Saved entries
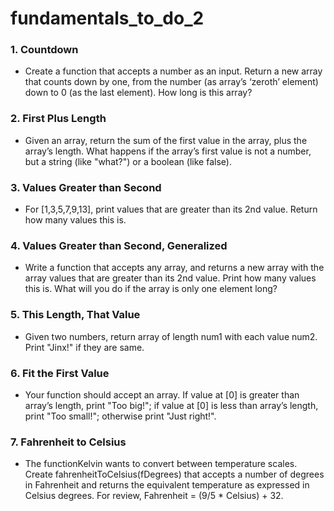 # fundamentals_to_do_2

### 1. Countdown

- Create a function that accepts a number as an input. Return a new array that counts down by one, from the number (as array’s ‘zeroth’ element) down to 0 (as the last element). How long is this array?



### 2. First Plus Length

- Given an array, return the sum of the first value in the array, plus the array’s length. What happens if the array’s first value is not a number, but a string (like "what?") or a boolean (like false).

 

### 3. Values Greater than Second

- For [1,3,5,7,9,13], print values that are greater than its 2nd value. Return how many values this is.



### 4. Values Greater than Second, Generalized

- Write a function that accepts any array, and returns a new array with the array values that are greater than its 2nd value. Print how many values this is. What will you do if the array is only one element long?

 

### 5. This Length, That Value

- Given two numbers, return array of length num1 with each value num2. Print "Jinx!" if they are same.



### 6. Fit the First Value

- Your function should accept an array. If value at [0] is greater than array’s length, print "Too big!"; if value at [0] is less than array’s length, print "Too small!"; otherwise print "Just right!".

 

### 7. Fahrenheit to Celsius

- The functionKelvin wants to convert between temperature scales. Create fahrenheitToCelsius(fDegrees) that accepts a number of degrees in Fahrenheit and returns the equivalent temperature as expressed in Celsius degrees. For review, Fahrenheit = (9/5 * Celsius) + 32.
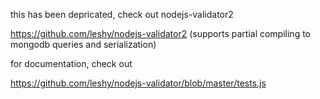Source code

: this has been depricated, check out nodejs-validator2

https://github.com/leshy/nodejs-validator2 (supports partial compiling to mongodb queries and serialization)




for documentation, check out

https://github.com/leshy/nodejs-validator/blob/master/tests.js
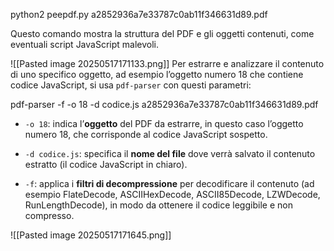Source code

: python2 peepdf.py a2852936a7e33787c0ab11f346631d89.pdf

Questo comando mostra la struttura del PDF e gli oggetti contenuti, come eventuali script JavaScript malevoli.

![[Pasted image 20250517171133.png]]
Per estrarre e analizzare il contenuto di uno specifico oggetto, ad esempio l’oggetto numero 18 che contiene codice JavaScript, si usa `pdf-parser` con questi parametri:

pdf-parser -f -o 18 -d codice.js  a2852936a7e33787c0ab11f346631d89.pdf

- `-o 18`: indica l’**oggetto** del PDF da estrarre, in questo caso l’oggetto numero 18, che corrisponde al codice JavaScript sospetto.
    
- `-d codice.js`: specifica il **nome del file** dove verrà salvato il contenuto estratto (il codice JavaScript in chiaro).
    
- `-f`: applica i **filtri di decompressione** per decodificare il contenuto (ad esempio FlateDecode, ASCIIHexDecode, ASCII85Decode, LZWDecode, RunLengthDecode), in modo da ottenere il codice leggibile e non compresso.

![[Pasted image 20250517171645.png]]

**Prompt:** Please give the number of lines above that hold the word "Given", and only that number.

**Completed task:** 2